Task statement
The reply should be an exact transcription of every record.

Source texts of formatted documents
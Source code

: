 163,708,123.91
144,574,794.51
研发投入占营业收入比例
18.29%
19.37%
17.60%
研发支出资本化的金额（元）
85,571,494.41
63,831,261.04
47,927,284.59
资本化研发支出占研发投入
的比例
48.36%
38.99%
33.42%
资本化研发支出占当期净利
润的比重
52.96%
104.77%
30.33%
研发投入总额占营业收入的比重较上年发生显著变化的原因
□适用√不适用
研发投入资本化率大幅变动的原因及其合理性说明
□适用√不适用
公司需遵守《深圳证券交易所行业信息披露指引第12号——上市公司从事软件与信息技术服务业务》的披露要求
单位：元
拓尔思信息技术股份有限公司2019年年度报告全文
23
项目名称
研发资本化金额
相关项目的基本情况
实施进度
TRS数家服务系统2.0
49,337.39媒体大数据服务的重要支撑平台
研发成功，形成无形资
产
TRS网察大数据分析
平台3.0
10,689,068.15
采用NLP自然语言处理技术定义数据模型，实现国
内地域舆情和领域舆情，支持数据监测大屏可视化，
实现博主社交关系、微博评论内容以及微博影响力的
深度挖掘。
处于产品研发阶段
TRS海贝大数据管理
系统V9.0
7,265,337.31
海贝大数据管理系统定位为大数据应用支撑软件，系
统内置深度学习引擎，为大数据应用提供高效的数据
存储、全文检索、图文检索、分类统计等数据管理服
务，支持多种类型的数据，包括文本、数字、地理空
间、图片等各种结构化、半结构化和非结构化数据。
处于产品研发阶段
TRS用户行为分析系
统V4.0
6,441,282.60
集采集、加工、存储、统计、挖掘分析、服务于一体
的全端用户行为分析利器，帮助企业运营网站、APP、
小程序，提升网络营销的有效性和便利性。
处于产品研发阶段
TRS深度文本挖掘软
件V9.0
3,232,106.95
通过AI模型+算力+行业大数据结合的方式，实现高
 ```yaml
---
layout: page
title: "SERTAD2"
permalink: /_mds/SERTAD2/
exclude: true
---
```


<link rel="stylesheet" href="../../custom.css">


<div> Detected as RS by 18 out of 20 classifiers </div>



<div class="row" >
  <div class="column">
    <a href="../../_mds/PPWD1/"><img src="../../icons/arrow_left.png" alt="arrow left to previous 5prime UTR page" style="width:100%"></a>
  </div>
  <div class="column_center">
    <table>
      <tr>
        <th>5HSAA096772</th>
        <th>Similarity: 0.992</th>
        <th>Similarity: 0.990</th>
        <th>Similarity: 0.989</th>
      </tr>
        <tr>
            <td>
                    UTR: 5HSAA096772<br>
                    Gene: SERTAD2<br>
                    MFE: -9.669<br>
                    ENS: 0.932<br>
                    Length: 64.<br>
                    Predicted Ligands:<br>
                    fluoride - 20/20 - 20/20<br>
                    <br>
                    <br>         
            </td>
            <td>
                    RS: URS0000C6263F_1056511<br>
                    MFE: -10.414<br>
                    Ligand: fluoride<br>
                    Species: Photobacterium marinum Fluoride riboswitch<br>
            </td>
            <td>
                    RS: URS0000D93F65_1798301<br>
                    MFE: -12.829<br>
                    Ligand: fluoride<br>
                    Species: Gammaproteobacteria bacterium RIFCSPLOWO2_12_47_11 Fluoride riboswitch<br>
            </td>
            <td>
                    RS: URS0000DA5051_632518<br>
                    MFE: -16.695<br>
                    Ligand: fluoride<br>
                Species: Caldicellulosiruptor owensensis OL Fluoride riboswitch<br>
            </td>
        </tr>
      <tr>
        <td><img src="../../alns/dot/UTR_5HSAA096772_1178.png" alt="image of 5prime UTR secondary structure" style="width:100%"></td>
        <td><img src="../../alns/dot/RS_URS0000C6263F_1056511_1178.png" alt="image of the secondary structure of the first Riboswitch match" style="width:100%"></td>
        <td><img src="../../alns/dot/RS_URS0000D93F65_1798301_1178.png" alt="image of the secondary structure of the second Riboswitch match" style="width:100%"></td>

Response area
Source code

: 163,708,123.91
144,574,794.51
研发投入占营业收入比例
18.29%
19.37%
17.60%
研发支出资本化的金额（元）
85,571,494.41
63,831,261.04
47,927,284.59
资本化研发支出占研发投入
的比例
48.36%
38.99%
33.42%
资本化研发支出占当期净利
润的比重
52.96%
104.77%
30.33%
研发投入总额占营业收入的比重较上年发生显著变化的原因
□适用√不适用
研发投入资本化率大幅变动的原因及其合理性说明
□适用√不适用
公司需遵守《深圳证券交易所行业信息披露指引第12号——上市公司从事软件与信息技术服务业务》的披露要求
单位：元
拓尔思信息技术股份有限公司2019年年度报告全文
23
项目名称
研发资本化金额
相关项目的基本情况
实施进度
TRS数家服务系统2.0
49,337.39媒体大数据服务的重要支撑平台
研发成功，形成无形资
产
TRS网察大数据分析
平台3.0
10,689,068.15
采用NLP自然语言处理技术定义数据模型，实现国
内地域舆情和领域舆情，支持数据监测大屏可视化，
实现博主社交关系、微博评论内容以及微博影响力的
深度挖掘。
处于产品研发阶段
TRS海贝大数据管理
系统V9.0
7,265,337.31
海贝大数据管理系统定位为大数据应用支撑软件，系
统内置深度学习引擎，为大数据应用提供高效的数据
存储、全文检索、图文检索、分类统计等数据管理服
务，支持多种类型的数据，包括文本、数字、地理空
间、图片等各种结构化、半结构化和非结构化数据。
处于产品研发阶段
TRS用户行为分析系
统V4.0
6,441,282.60
集采集、加工、存储、统计、挖掘分析、服务于一体
的全端用户行为分析利器，帮助企业运营网站、APP、
小程序，提升网络营销的有效性和便利性。
处于产品研发阶段
TRS深度文本挖掘软
件V9.0
3,232,106.95
通过AI模型+算力+行业大数据结合的方式，实现高
 ```yaml
---
layout: page
title: "SERTAD2"
permalink: /_mds/SERTAD2/
exclude: true
---
```


<link rel="stylesheet" href="../../custom.css">


<div> Detected as RS by 18 out of 20 classifiers </div>



<div class="row" >
  <div class="column">
    <a href="../../_mds/PPWD1/"><img src="../../icons/arrow_left.png" alt="arrow left to previous 5prime UTR page" style="width:100%"></a>
  </div>
  <div class="column_center">
    <table>
      <tr>
        <th>5HSAA096772</th>
        <th>Similarity: 0.992</th>
        <th>Similarity: 0.990</th>
        <th>Similarity: 0.989</th>
      </tr>
        <tr>
            <td>
                    UTR: 5HSAA096772<br>
                    Gene: SERTAD2<br>
                    MFE: -9.669<br>
                    ENS: 0.932<br>
                    Length: 64.<br>
                    Predicted Ligands:<br>
                    fluoride - 20/20 - 20/20<br>
                    <br>
                    <br>         
            </td>
            <td>
                    RS: URS0000C6263F_1056511<br>
                    MFE: -10.414<br>
                    Ligand: fluoride<br>
                    Species: Photobacterium marinum Fluoride riboswitch<br>
            </td>
            <td>
                    RS: URS0000D93F65_1798301<br>
                    MFE: -12.829<br>
                    Ligand: fluoride<br>
                    Species: Gammaproteobacteria bacterium RIFCSPLOWO2_12_47_11 Fluoride riboswitch<br>
            </td>
            <td>
                    RS: URS0000DA5051_632518<br>
                    MFE: -16.695<br>
                    Ligand: fluoride<br>
                Species: Caldicellulosiruptor owensensis OL Fluoride riboswitch<br>
            </td>
        </tr>
      <tr>
        <td><img src="../../alns/dot/UTR_5HSAA096772_1178.png" alt="image of 5prime UTR secondary structure" style="width:100%"></td>
        <td><img src="../../alns/dot/RS_URS0000C6263F_1056511_1178.png" alt="image of the secondary structure of the first Riboswitch match" style="width:100%"></td>
        <td><img src="../../alns/dot/RS_URS0000D93F65_1798301_1178.png" alt="image of the secondary structure of the second Riboswitch match" style="width:100%"></td>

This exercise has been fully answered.